Prof. Dr. Ali Akpınar
Ilımlı İslam
Ilımlı İslam ve Allah’a Din Öğretmek!
Kur’ân’a göre, Allah katında geçerli din İslam’dır. (3/19) Kur’ân’a göre, ilk insan ve peygamber Âdem’den, son peygamber Hâtem’e kadar tüm peygamberlerin insanlığa getirdiği dinin adı İslam’dır. Bu dinin koyucusu, sahibi Yüce Allah’tır. Bu nedenle bu dinde söz sahibi olan ve olacak olan da O’dur.

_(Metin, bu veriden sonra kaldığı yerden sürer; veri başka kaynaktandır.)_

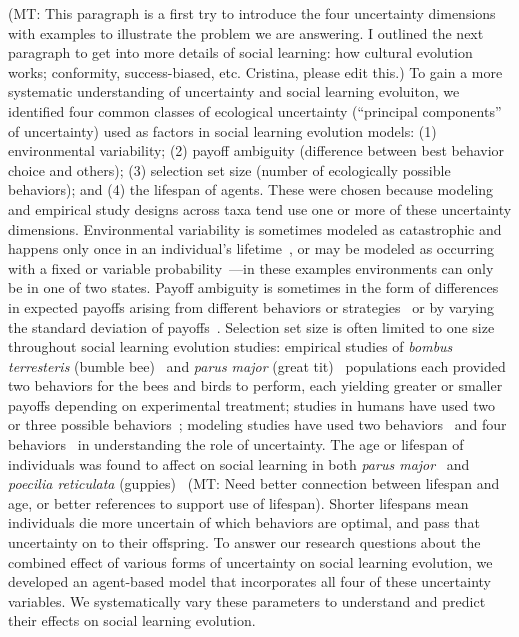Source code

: \documentclass[letterpaper,11.5pt]{scrartcl}
\newcommand{\mt}[1]{{\textcolor{myorange} {({\tiny MT:} #1)}}}
\begin{document}
\mt{This paragraph is a first try to introduce the four uncertainty dimensions
with examples to illustrate the problem we are answering.
I outlined the next paragraph to get into more details of social learning:
how cultural evolution works; conformity, success-biased, etc. Cristina, please
edit this.} 
To gain a more systematic understanding of uncertainty and social learning
evoluiton, we identified four common classes of ecological
uncertainty (``principal components'' of uncertainty) used as factors
in social learning evolution models: (1) environmental variability; (2) payoff
ambiguity (difference between best behavior choice and others); (3) 
selection set size (number of ecologically possible behaviors); and 
(4) the lifespan of agents. These were chosen because modeling and empirical 
study designs across taxa tend use one or more of these uncertainty dimensions.
Environmental variability is sometimes modeled as catastrophic and 
happens only once in an individual's lifetime~\cite{Rogers1988}, or may be
modeled as occurring with a fixed or variable
probability~\cite{Feldman1996,McElreath2005}---in these examples environments
can only be in one of two states. Payoff ambiguity is sometimes in the form
of differences in expected payoffs arising from different
behaviors or strategies~\cite{Enquist2007,Rendell2010}
or by varying the standard deviation of payoffs~\cite{McElreath2005}. 
Selection set size is often limited to one size throughout social learning
evolution studies: empirical studies of \emph{bombus terresteris} (bumble
bee)~\cite{Baracchi2018} and \emph{parus major} (great tit)~\cite{Aplin2017}
populations each provided two behaviors for
the bees and birds to perform, each yielding greater or smaller
payoffs depending on experimental treatment; studies in humans have used two
or three possible behaviors~\cite{McElreath2005,Toyokawa2019}; 
modeling studies have used two 
behaviors~\cite{Feldman1996,Rendell2010} and four behaviors~\cite{Enquist2007} 
in understanding the role of uncertainty. The age or lifespan of individuals was
found to affect on social learning in both \emph{parus
major}~\cite{Aplin2017} and \emph{poecilia reticulata} 
(guppies)~\cite{Leris2016} \mt{Need better connection between lifespan and 
age, or better references to support use of lifespan}.
Shorter lifespans mean individuals
die more uncertain of which behaviors are optimal, and pass that uncertainty on
to their offspring. To answer our research questions about the combined effect
of various forms of uncertainty on social learning evolution, we developed an
agent-based model that incorporates all four of
these uncertainty variables. We systematically vary these parameters
to understand and predict their effects on social learning evolution.
\end{document}
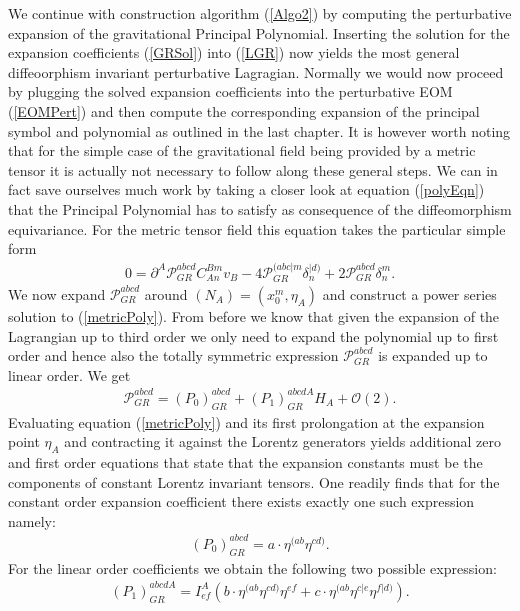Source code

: \documentclass[a4paper,12pt, DIV=14, BCOR=5mm, twoside, headsepline, numbers=noenddot]{scrbook}
\begin{document}
We continue with construction algorithm (\ref{Algo2}) by computing the perturbative expansion of the gravitational Principal Polynomial. Inserting the solution for the expansion coefficients (\ref{GRSol}) into (\ref{LGR}) now yields the most general diffeoorphism invariant perturbative Lagragian. Normally we would now proceed by plugging the solved expansion coefficients into the perturbative EOM (\ref{EOMPert}) and then compute the corresponding expansion of the principal symbol and polynomial as outlined in the last chapter. It is however worth noting that for the simple case of the gravitational field being provided by a metric tensor it is actually not necessary to follow along these general steps. We can in fact save ourselves much work by taking a closer look at equation (\ref{polyEqn}) that the Principal Polynomial has to satisfy as consequence of the diffeomorphism equivariance. For the metric tensor field this equation takes the particular simple form
\begin{align}\label{metricPoly}
    0 = \partial^A \mathcal{P}_{GR}^{abcd} C_{An}^{Bm} v_B - 4\mathcal{P}_{GR}^{(abc\vert m} \delta_n^{\vert d)} + 2 \mathcal{P}_{GR}^{abcd} \delta^m_n.
\end{align}
We now expand $\mathcal{P}_{GR}^{abcd}$ around $(N_{A}) = (x_0^m, \eta_A)$ and construct a power series solution to (\ref{metricPoly}). From before we know that given the expansion of the Lagrangian up to third order we only need to expand the polynomial up to first order and hence also the totally symmetric expression $\mathcal{P}_{GR}^{abcd}$ is expanded up to linear order. We get 
\begin{align}
    \mathcal{P}_{GR}^{abcd} = (P_0)_{GR}^{abcd} + (P_1)_{GR}^{abcdA} H_A + \mathcal{O}(2).
\end{align}
Evaluating equation (\ref{metricPoly}) and its first prolongation at the expansion point $\eta_A$ and contracting it against the Lorentz generators yields additional zero and first order equations that state that the expansion constants must be the components of constant Lorentz invariant tensors. One readily finds that for the constant order expansion coefficient there exists exactly one such expression namely:
\begin{align}
   (P_0)_{GR}^{abcd} = a \cdot \eta^{(ab} \eta^{cd)}. 
\end{align}
For the linear order coefficients we obtain the following two possible expression:
\begin{align}
    (P_1)_{GR}^{abcdA} = I^A_{ef} \left (b \cdot \eta^{(ab} \eta^{cd)}  \eta^{ef} + c \cdot \eta^{(ab} \eta^{c \vert e} \eta^{f \vert d)} \right ).
\end{align}
\end{document}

Kur’ân, dinin bütünüyle ve yalnızca Allah’a has kılınmasını ısrarla ister. Fitne/baskı kalmayıncaya ve din tamamen Allâh'ın oluncaya kadar onlarla savaşın! Eğer baskıya son verirlerse muhakkak ki Allâh, ne yaptıklarını görmektedir. (8/39)
Allah’ın dini İslam’a bu ismi bizzat Allah vermiştir. Allâh uğrunda, O'na yaraşır biçimde cihâd edin. O, sizi seçti ve dinde size bir güçlük yüklemedi; babanız İbrâhim'in dinine uyun. O Allâh bu Kur'â’ndan önceki Kitaplarda da, bu Kur'ân’da da size "müslümanlar" adını verdi ki, Rasül size şâhid olsun, siz de insanlara şâhid olasınız. Haydi namazı kılın, zekâtı verin ve Allah'a sarılın; sâhibiniz O'dur. Ne güzel sâhip ve ne güzel yardımcıdır O! (22/78)
Allah’ın dinini en iyi tanımlayan ve içini en güzel ve mükemmel şekilde dolduran Allah’tır. O’nun peygamberi de bu dini yorumlayarak onun nasıl yaşanacağını göstermiştir. Artık bundan sonra, Allâh ve Resulü, bir işte hüküm verdiği zaman, artık inanmış bir erkek ve kadının, o işi kendi isteklerine göre seçme hakkı yoktur. Kim Allah'a ve Resulüne karşı gelirse, apaçık bir sapıklığa düşmüş olur. (33/36)
İnsanlar ya Allah’ın dinine girerler ve O’nun dinini O’nun belirlediği gibi anlayıp yaşarlar; ya da bu dinin dışında kalırlar ve bunun dünya ve ahiret sonuçlarına katlanırlar. Bu konuda Kur’ân’ın çağrısı açıktır: Ey inananlar, hepiniz birlikte İslâm’/barışa girin, şeytânın adımlarını izlemeyin, çünkü o size apaçık düşmandır. (2/208)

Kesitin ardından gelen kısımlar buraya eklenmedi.